Penyingkiran oleh polisi terhadap tunawisma orang Indian perkotaan dari pusat kota-kota Kanada seperti Calgary dan Saskatoon ke pinggiran kota di tengah musim dingin (yang telah menyebabkan mereka mati membeku dalam berbagai kasus)[29] tentu memiliki pararel di kota-kota Amerika Serikat, dengan kampanye sterilisasi mereka dan kegiatan lain semacam itu. Memang, pengalaman perempuan Indian perkotaan khususnya, sebagai subjek yang paling rentan dari kebijakan pemutusan hubungan kerja dan relokasi, perlu memperkenalkan intersektionalitas tersebut, bukan hanya karena mereka adalah penduduk asli, tetapi bahkan lebih karena mereka juga urban, dan dengan demikian, mereka berdua adalah korban terbesar dan ancaman terbesar terhadap fondasi ontopolitik HI, yang membutuhkan degradasi dari keduanya ke oikos.
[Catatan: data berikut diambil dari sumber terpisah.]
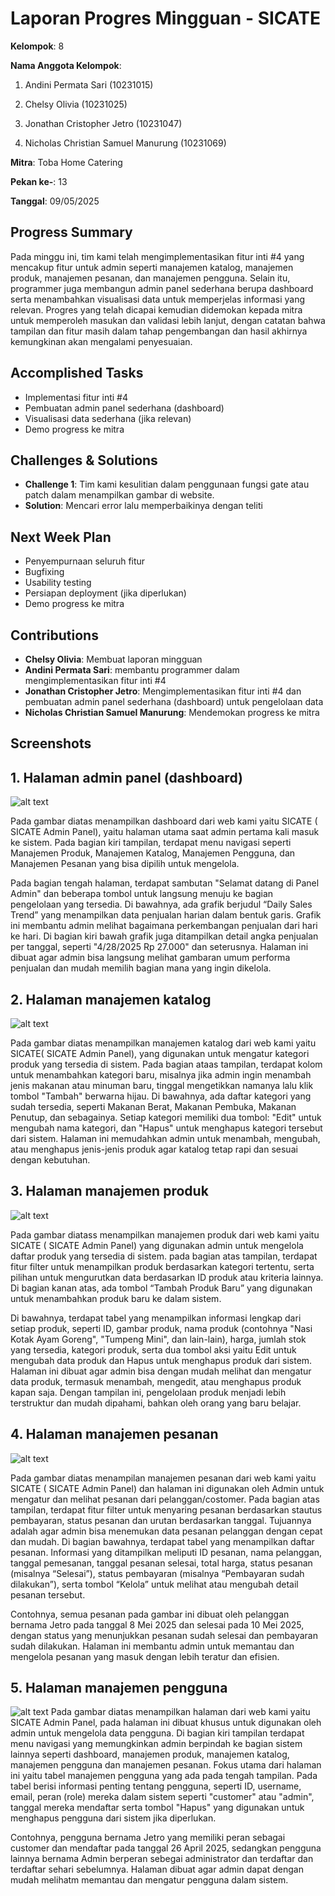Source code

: # Laporan Progres Mingguan - SICATE
**Kelompok**: 8

**Nama Anggota Kelompok**: 
1. Andini Permata Sari (10231015)

2. Chelsy Olivia (10231025)

3. Jonathan Cristopher Jetro (10231047)

4. Nicholas Christian Samuel Manurung (10231069)

**Mitra**: Toba Home Catering

**Pekan ke-**: 13

**Tanggal**: 09/05/2025

## Progress Summary
Pada minggu ini, tim kami telah mengimplementasikan fitur inti #4 yang mencakup fitur untuk admin seperti manajemen katalog, manajemen produk, manajemen pesanan, dan manajemen pengguna. Selain itu, programmer juga membangun admin panel sederhana berupa dashboard serta menambahkan visualisasi data untuk memperjelas informasi yang relevan. Progres yang telah dicapai kemudian didemokan kepada mitra untuk memperoleh masukan dan validasi lebih lanjut, dengan catatan bahwa tampilan dan fitur masih dalam tahap pengembangan dan hasil akhirnya kemungkinan akan mengalami penyesuaian.


## Accomplished Tasks
- Implementasi fitur inti #4
- Pembuatan admin panel sederhana (dashboard)
- Visualisasi data sederhana (jika relevan)
- Demo progress ke mitra

## Challenges & Solutions
- **Challenge 1**: Tim kami kesulitian dalam penggunaan fungsi gate atau patch dalam menampilkan gambar di website.
- **Solution**: Mencari error lalu memperbaikinya dengan teliti


## Next Week Plan
- Penyempurnaan seluruh fitur
- Bugfixing
- Usability testing
- Persiapan deployment (jika diperlukan)
- Demo progress ke mitra

## Contributions
- **Chelsy Olivia**: Membuat laporan mingguan
- **Andini Permata Sari**: membantu programmer dalam mengimplementasikan fitur inti #4
- **Jonathan Cristopher Jetro**: Mengimplementasikan fitur inti #4 dan pembuatan admin panel sederhana (dashboard) untuk pengelolaan data
- **Nicholas Christian Samuel Manurung**: Mendemokan progress ke mitra
  
## Screenshots 
## 1. Halaman admin panel (dashboard)
![alt text](dashboard.png)

Pada gambar diatas menampilkan dashboard dari web kami yaitu SICATE ( SICATE Admin Panel), yaitu halaman utama saat admin pertama kali masuk ke sistem. Pada bagian kiri tampilan, terdapat menu navigasi seperti Manajemen Produk, Manajemen Katalog, Manajemen Pengguna, dan Manajemen Pesanan yang bisa dipilih untuk mengelola.

Pada bagian tengah halaman, terdapat sambutan "Selamat datang di Panel Admin" dan beberapa tombol untuk langsung menuju ke bagian pengelolaan yang tersedia. Di bawahnya, ada grafik berjudul “Daily Sales Trend” yang menampilkan data penjualan harian dalam bentuk garis. Grafik ini membantu admin melihat bagaimana perkembangan penjualan dari hari ke hari. Di bagian kiri bawah grafik juga ditampilkan detail angka penjualan per tanggal, seperti "4/28/2025 Rp 27.000" dan seterusnya. Halaman ini dibuat agar admin bisa langsung melihat gambaran umum performa penjualan dan mudah memilih bagian mana yang ingin dikelola.

## 2. Halaman manajemen katalog
![alt text](<Manajemen katalog.png>)

Pada gambar diatas menampilkan manajemen katalog dari web kami yaitu SICATE( SICATE Admin Panel), yang digunakan untuk mengatur kategori produk yang tersedia di sistem. Pada bagian ataas tampilan, terdapat kolom untuk menambahkan kategori baru, misalnya jika admin ingin menambah jenis makanan atau minuman baru, tinggal mengetikkan namanya lalu klik tombol "Tambah" berwarna hijau. Di bawahnya, ada daftar kategori yang sudah tersedia, seperti Makanan Berat, Makanan Pembuka, Makanan Penutup, dan sebagainya. Setiap kategori memiliki dua tombol: "Edit" untuk mengubah nama kategori, dan "Hapus" untuk menghapus kategori tersebut dari sistem. Halaman ini memudahkan admin untuk menambah, mengubah, atau menghapus jenis-jenis produk agar katalog tetap rapi dan sesuai dengan kebutuhan.

## 3. Halaman manajemen produk
![alt text](<Manejemen produk.png>)

Pada gambar diatass menampilkan manajemen produk dari web kami yaitu SICATE ( SICATE Admin Panel) yang digunakan admin  untuk mengelola daftar produk yang tersedia di sistem. pada bagian atas tampilan, terdapat fitur filter untuk menampilkan produk berdasarkan kategori tertentu, serta pilihan untuk mengurutkan data berdasarkan ID produk atau kriteria lainnya. Di bagian kanan atas, ada tombol “Tambah Produk Baru” yang digunakan untuk menambahkan produk baru ke dalam sistem.

Di bawahnya, terdapat tabel yang menampilkan informasi lengkap dari setiap produk, seperti ID, gambar produk, nama produk (contohnya "Nasi Kotak Ayam Goreng", "Tumpeng Mini", dan lain-lain), harga, jumlah stok yang tersedia, kategori produk, serta dua tombol aksi yaitu Edit untuk mengubah data produk dan Hapus untuk menghapus produk dari sistem. Halaman ini dibuat agar admin bisa dengan mudah melihat dan mengatur data produk, termasuk menambah, mengedit, atau menghapus produk kapan saja. Dengan tampilan ini, pengelolaan produk menjadi lebih terstruktur dan mudah dipahami, bahkan oleh orang yang baru belajar.

## 4. Halaman manajemen pesanan
![alt text](<Manajemen pesanan.png>)

Pada gambar diatas menampilan manajemen pesanan dari web kami yaitu SICATE ( SICATE Admin Panel) dan halaman ini digunakan oleh Admin untuk mengatur dan melihat pesanan dari pelanggan/costomer. Pada bagian atas tampilan, terdapat fitur filter untuk menyaring pesanan berdasarkan stautus pembayaran, status pesanan dan urutan berdasarkan tanggal. Tujuannya adalah agar admin bisa menemukan data pesanan pelanggan dengan cepat dan mudah. Di bagian bawahnya, terdapat tabel yang menampilkan daftar pesanan. Informasi yang ditampilkan meliputi ID pesanan, nama pelanggan, tanggal pemesanan, tanggal pesanan selesai, total harga, status pesanan (misalnya “Selesai”), status pembayaran (misalnya “Pembayaran sudah dilakukan”), serta tombol “Kelola” untuk melihat atau mengubah detail pesanan tersebut.

Contohnya, semua pesanan pada gambar ini dibuat oleh pelanggan bernama Jetro pada tanggal 8 Mei 2025 dan selesai pada 10 Mei 2025, dengan status yang menunjukkan pesanan sudah selesai dan pembayaran sudah dilakukan. Halaman ini membantu admin untuk memantau dan mengelola pesanan yang masuk dengan lebih teratur dan efisien.

## 5. Halaman manajemen pengguna
![alt text](<Manajemen penggguna.png>)
Pada gambar diatas menampilkan halaman dari web kami yaitu SICATE Admin Panel, pada halaman ini dibuat khusus untuk digunakan oleh admin untuk mengelola data pengguna. Di bagian kiri tampilan terdapat menu navigasi yang memungkinkan admin berpindah ke bagian sistem lainnya seperti dashboard, manajemen produk, manajemen katalog, manajemen pengguna dan manajemen pesanan. Fokus utama dari halaman ini yaitu tabel manajemen pengguna yang ada pada tengah tampilan. Pada tabel berisi informasi penting tentang pengguna, seperti ID, username, email, peran (role) mereka dalam sistem seperti "customer" atau "admin", tanggal mereka mendaftar serta tombol "Hapus" yang digunakan untuk menghapus pengguna dari sistem jika diperlukan. 

Contohnya, pengguna bernama Jetro yang memiliki peran sebagai customer dan mendaftar pada tanggal 26 April 2025, sedangkan pengguna lainnya bernama Admin berperan sebegai administrator dan terdaftar dan terdaftar sehari sebelumnya. Halaman dibuat agar admin dapat dengan mudah melihatm memantau dan mengatur pengguna dalam sistem.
Sebagaimana dicatat Smith, “perempuan pribumi sebagai pembawa tatanan kontra-imperial… menimbulkan ancaman tertinggi terhadap budaya dominan.”[30] Argumen lebih lanjut kemudian, bahwa ontologi Amerika Asli “menegaskan keterkaitan semua hal”[31] keduanya memungkinkan pemikiran di luar negara-bangsa dan ketidakmampuan Amerika Serikat itu sendiri (serta HI), sementara secara implisit mengartikulasikan kemungkinan dari jenis interkoneksi horizontal yang memungkinkan perubahan sosial dan bentuk pemikiran politik yang radikal seperti bernuansa demikian.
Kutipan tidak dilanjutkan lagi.